Tournament volunteer Bill Young admits he will be watching to see which LPGA Tour players take a swing at the meticulously stacked pyramids of range balls at this week’s CME Group Tour Championship.
That’s because the practice-range volunteers at the CME event add a special touch to the stacks of 91 range balls each day.
“Those pyramid-shaped stacks of balls have one ball at the very top, so what we do is carefully balance one more single ball on top of it,” said Young, the tournament’s driving range chairman. “Sometimes the players will walk up and hit that single ball off the top of the stack.”
Perhaps for his attention to detail, Young has been named as the CME Group Tour Championship’s 2019 AXA LPGA Volunteer Service Award Winner. He will be recognized this week as one of the exemplary volunteers identified at each of the LPGA Tour events this season.

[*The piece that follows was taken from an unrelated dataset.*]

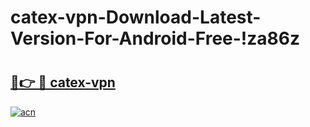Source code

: # catex-vpn-Download-Latest-Version-For-Android-Free-!za86z

# <h2><a href="https://kvyl06.esa.edu.pl?title=catex-vpn&ref=za86z">🔗👉 🔴 catex-vpn</a></h2>

[![acn](https://github.com/user-attachments/assets/0f9c940e-d8b0-45ae-aac7-cd30a18b3e1c)](https://kvyl06.esa.edu.pl?title=catex-vpn&ref=za86z)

“Bill has been involved with the CME Group Tour Championship since its inception as the driving range chairperson and his love of the game, along with his enthusiasm for the tournament, are shown each and every day,” said Sarah Smith, tournament coordinator for Wasserman Golf.
“He is one of the first volunteers here in the morning and one of the last to leave, making sure all LPGA players are taken care of while out on the range,” added Smith. “We are very fortunate that he is part of our team.”
A retired physician, Young and his wife Mindy moved in 2000 to Naples, Fla., from their home in Lancaster, Pa. They lived part-time in Florida for 10 years prior to their permanent relocation, so Young knew the area well by the time they settled in southwest Florida.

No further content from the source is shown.